EXERCISE OBJECTIVE: Write out the entries below exactly, from the first line to the one with "will be downloaded.", both ends included.

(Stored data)
****

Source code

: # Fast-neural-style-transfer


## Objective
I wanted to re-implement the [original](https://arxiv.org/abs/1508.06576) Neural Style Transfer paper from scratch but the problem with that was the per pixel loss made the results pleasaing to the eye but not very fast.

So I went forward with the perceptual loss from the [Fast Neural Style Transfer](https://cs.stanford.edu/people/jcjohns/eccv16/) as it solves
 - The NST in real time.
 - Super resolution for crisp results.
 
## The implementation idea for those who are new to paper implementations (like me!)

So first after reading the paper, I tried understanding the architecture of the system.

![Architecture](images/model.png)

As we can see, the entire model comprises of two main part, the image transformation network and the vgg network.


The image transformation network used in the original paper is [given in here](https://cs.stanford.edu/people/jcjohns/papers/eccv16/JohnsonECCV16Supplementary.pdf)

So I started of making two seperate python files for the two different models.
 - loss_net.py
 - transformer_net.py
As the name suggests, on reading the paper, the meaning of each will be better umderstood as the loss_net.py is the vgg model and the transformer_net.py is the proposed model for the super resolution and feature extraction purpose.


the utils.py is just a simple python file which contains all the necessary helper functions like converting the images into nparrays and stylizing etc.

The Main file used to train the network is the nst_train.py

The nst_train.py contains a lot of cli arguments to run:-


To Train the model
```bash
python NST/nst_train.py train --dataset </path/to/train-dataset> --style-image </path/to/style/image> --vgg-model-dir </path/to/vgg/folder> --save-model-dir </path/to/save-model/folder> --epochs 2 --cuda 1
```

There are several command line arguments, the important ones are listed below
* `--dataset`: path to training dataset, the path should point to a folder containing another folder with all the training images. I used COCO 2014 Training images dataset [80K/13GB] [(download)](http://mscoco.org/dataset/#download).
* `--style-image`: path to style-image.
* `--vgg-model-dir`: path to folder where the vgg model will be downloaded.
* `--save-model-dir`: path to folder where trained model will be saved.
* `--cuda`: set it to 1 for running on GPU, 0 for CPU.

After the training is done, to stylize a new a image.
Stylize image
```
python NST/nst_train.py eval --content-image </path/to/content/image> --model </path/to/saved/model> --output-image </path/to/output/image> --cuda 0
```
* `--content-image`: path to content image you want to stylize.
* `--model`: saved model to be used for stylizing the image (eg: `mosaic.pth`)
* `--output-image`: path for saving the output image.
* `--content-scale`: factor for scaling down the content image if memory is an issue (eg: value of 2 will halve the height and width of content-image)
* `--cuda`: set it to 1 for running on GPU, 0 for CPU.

****

ANSWER SPACE:
Source code

: # Fast-neural-style-transfer


## Objective
I wanted to re-implement the [original](https://arxiv.org/abs/1508.06576) Neural Style Transfer paper from scratch but the problem with that was the per pixel loss made the results pleasaing to the eye but not very fast.

So I went forward with the perceptual loss from the [Fast Neural Style Transfer](https://cs.stanford.edu/people/jcjohns/eccv16/) as it solves
 - The NST in real time.
 - Super resolution for crisp results.
 
## The implementation idea for those who are new to paper implementations (like me!)

So first after reading the paper, I tried understanding the architecture of the system.

![Architecture](images/model.png)

As we can see, the entire model comprises of two main part, the image transformation network and the vgg network.


The image transformation network used in the original paper is [given in here](https://cs.stanford.edu/people/jcjohns/papers/eccv16/JohnsonECCV16Supplementary.pdf)

So I started of making two seperate python files for the two different models.
 - loss_net.py
 - transformer_net.py
As the name suggests, on reading the paper, the meaning of each will be better umderstood as the loss_net.py is the vgg model and the transformer_net.py is the proposed model for the super resolution and feature extraction purpose.


the utils.py is just a simple python file which contains all the necessary helper functions like converting the images into nparrays and stylizing etc.

The Main file used to train the network is the nst_train.py

The nst_train.py contains a lot of cli arguments to run:-


To Train the model
```bash
python NST/nst_train.py train --dataset </path/to/train-dataset> --style-image </path/to/style/image> --vgg-model-dir </path/to/vgg/folder> --save-model-dir </path/to/save-model/folder> --epochs 2 --cuda 1
```

There are several command line arguments, the important ones are listed below
* `--dataset`: path to training dataset, the path should point to a folder containing another folder with all the training images. I used COCO 2014 Training images dataset [80K/13GB] [(download)](http://mscoco.org/dataset/#download).
* `--style-image`: path to style-image.
* `--vgg-model-dir`: path to folder where the vgg model will be downloaded.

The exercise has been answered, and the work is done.